:: Description of the task ::
Copy out each line of the data that includes the string "textbf".

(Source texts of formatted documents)
################

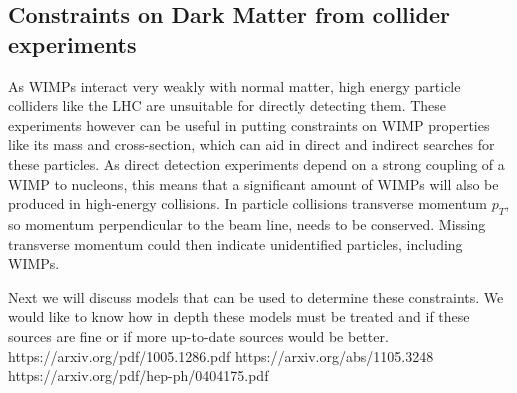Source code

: \subsection{Constraints on Dark Matter from collider experiments}
As WIMPs interact very weakly with normal matter, high energy particle colliders like the LHC are unsuitable for directly detecting them. These experiments however can be useful in putting constraints on WIMP properties like its mass and cross-section, which can aid in direct and indirect searches for these particles. As direct detection experiments depend on a strong coupling of a WIMP to nucleons, this means that a significant amount of WIMPs will also be produced in high-energy collisions. In particle collisions transverse momentum $p_{T}$, so momentum perpendicular to the beam line, needs to be conserved. Missing transverse momentum could then indicate unidentified particles, including WIMPs.

Next we will discuss models that can be used to determine these constraints. We would like to know how in depth these models must be treated and if these sources are fine or if more up-to-date sources would be better.
https://arxiv.org/pdf/1005.1286.pdf
https://arxiv.org/abs/1105.3248
https://arxiv.org/pdf/hep-ph/0404175.pdf
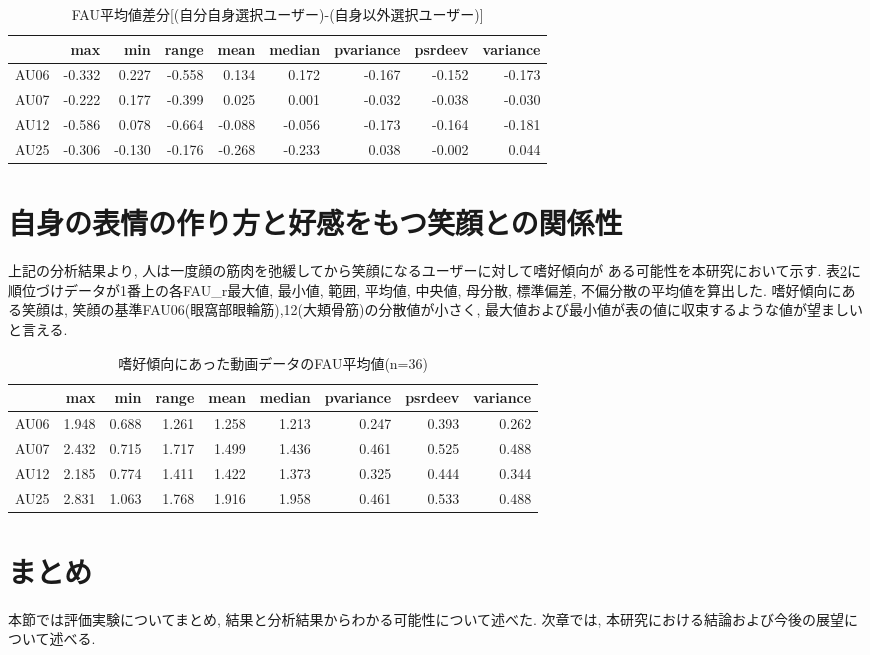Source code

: \begin{table}[htb]
  \caption{FAU平均値差分[(自分自身選択ユーザー)-(自身以外選択ユーザー)]}
  \label{tb:mean_differences}
  \begin{center}
  \begin{tabular}{|l||r|r|r|r|r|r|r|r|} \hline
    &max	&min	&range	&mean	&median	&pvariance	&psrdeev	&variance \\ \hline \hline
  AU06	&-0.332 	&0.227 	&-0.558 	&0.134 	&0.172 	&-0.167 	&-0.152 	&-0.173   \\ \hline
  AU07	&-0.222 	&0.177 	&-0.399 	&0.025 	&0.001 	&-0.032 	&-0.038 	&-0.030   \\ \hline
  AU12	&-0.586 	&0.078 	&-0.664 	&-0.088 	&-0.056 	&-0.173 	&-0.164 	&-0.181   \\ \hline
  AU25	&-0.306 	&-0.130 	&-0.176 	&-0.268 	&-0.233 	&0.038 	&-0.002 	&0.044   \\ \hline
  \end{tabular}
  \end{center}
\end{table}


\section{自身の表情の作り方と好感をもつ笑顔との関係性}
上記の分析結果より, 人は一度顔の筋肉を弛緩してから笑顔になるユーザーに対して嗜好傾向が
ある可能性を本研究において示す.
表\ref{tb:prefer_fau}に順位づけデータが1番上の各FAU\_r最大値, 最小値, 範囲, 平均値, 中央値,
母分散, 標準偏差, 不偏分散の平均値を算出した.
嗜好傾向にある笑顔は, 笑顔の基準FAU06(眼窩部眼輪筋),12(大頬骨筋)の分散値が小さく,
最大値および最小値が表の値に収束するような値が望ましいと言える.

\begin{table}[htb]
  \caption{嗜好傾向にあった動画データのFAU平均値(n=36)}
  \label{tb:prefer_fau}
  \begin{center}
  \begin{tabular}{|l||r|r|r|r|r|r|r|r|} \hline
    &max	&min	&range	&mean	&median	&pvariance	&psrdeev	&variance \\ \hline \hline
  AU06	&1.948	&0.688	&1.261	&1.258	&1.213	&0.247	&0.393	&0.262   \\ \hline
  AU07	&2.432	&0.715	&1.717	&1.499	&1.436	&0.461	&0.525	&0.488   \\ \hline
  AU12	&2.185	&0.774	&1.411	&1.422	&1.373	&0.325	&0.444	&0.344   \\ \hline
  AU25	&2.831	&1.063	&1.768	&1.916	&1.958	&0.461	&0.533	&0.488   \\ \hline
  \end{tabular}
  \end{center}
\end{table}

\section{まとめ}
本節では評価実験についてまとめ, 結果と分析結果からわかる可能性について述べた.
次章では, 本研究における結論および今後の展望について述べる.
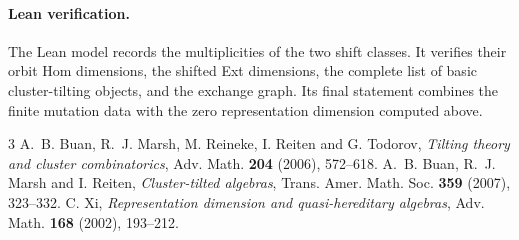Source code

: \documentclass[11pt]{article}
\begin{document}
\paragraph{Lean verification.} The Lean model records the multiplicities
of the two shift classes. It verifies their orbit Hom dimensions, the
shifted Ext dimensions, the complete list of basic cluster-tilting
objects, and the exchange graph. Its final statement combines the finite
mutation data with the zero representation dimension computed above.

\begin{thebibliography}{3}
 A.~B. Buan, R.~J. Marsh, M. Reineke, I. Reiten and
G. Todorov, \emph{Tilting theory and cluster combinatorics}, Adv. Math.
\textbf{204} (2006), 572--618.
 A.~B. Buan, R.~J. Marsh and I. Reiten,
\emph{Cluster-tilted algebras}, Trans. Amer. Math. Soc. \textbf{359}
(2007), 323--332.
 C. Xi, \emph{Representation dimension and quasi-hereditary
algebras}, Adv. Math. \textbf{168} (2002), 193--212.
\end{thebibliography}
\end{document}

################

:: Response box ::
\textbf{204} (2006), 572--618.
\emph{Cluster-tilted algebras}, Trans. Amer. Math. Soc. \textbf{359}
algebras}, Adv. Math. \textbf{168} (2002), 193--212.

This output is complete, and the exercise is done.